▶ EXERCISE PROMPT: Write the records out exactly as shown. No pictures.

(Stored entries)

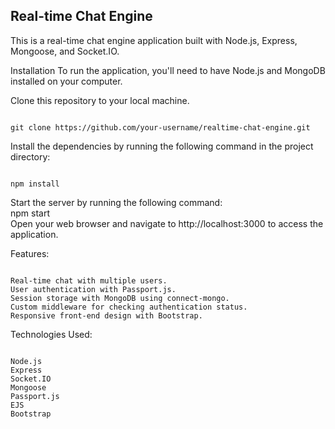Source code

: ## Real-time Chat Engine
This is a real-time chat engine application built with Node.js, Express, Mongoose, and Socket.IO.

Installation
To run the application, you'll need to have Node.js and MongoDB installed on your computer.  

Clone this repository to your local machine.
<pre><code>
git clone https://github.com/your-username/realtime-chat-engine.git
</code></pre>

Install the dependencies by running the following command in the project directory:
<pre><code>
npm install  
</code></pre>


Start the server by running the following command:  
npm start  
Open your web browser and navigate to http://localhost:3000 to access the application.  
  
Features:
<pre><code>
Real-time chat with multiple users.  
User authentication with Passport.js.  
Session storage with MongoDB using connect-mongo.  
Custom middleware for checking authentication status.  
Responsive front-end design with Bootstrap.
</code></pre>
  
Technologies Used:
<pre><code>
Node.js  
Express  
Socket.IO  
Mongoose  
Passport.js  
EJS  
Bootstrap  
</code></pre>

▶ TASK SOLUTION:
Source code

: ## Real-time Chat Engine
This is a real-time chat engine application built with Node.js, Express, Mongoose, and Socket.IO.

Installation
To run the application, you'll need to have Node.js and MongoDB installed on your computer.  

Clone this repository to your local machine.
<pre><code>
git clone https://github.com/your-username/realtime-chat-engine.git
</code></pre>

Install the dependencies by running the following command in the project directory:
<pre><code>
npm install  
</code></pre>


Start the server by running the following command:  
npm start  
Open your web browser and navigate to http://localhost:3000 to access the application.  
  
Features:
<pre><code>
Real-time chat with multiple users.  
User authentication with Passport.js.  
Session storage with MongoDB using connect-mongo.  
Custom middleware for checking authentication status.  
Responsive front-end design with Bootstrap.
</code></pre>
  
Technologies Used:
<pre><code>
Node.js  
Express  
Socket.IO  
Mongoose  
Passport.js  
EJS  
Bootstrap  
</code></pre>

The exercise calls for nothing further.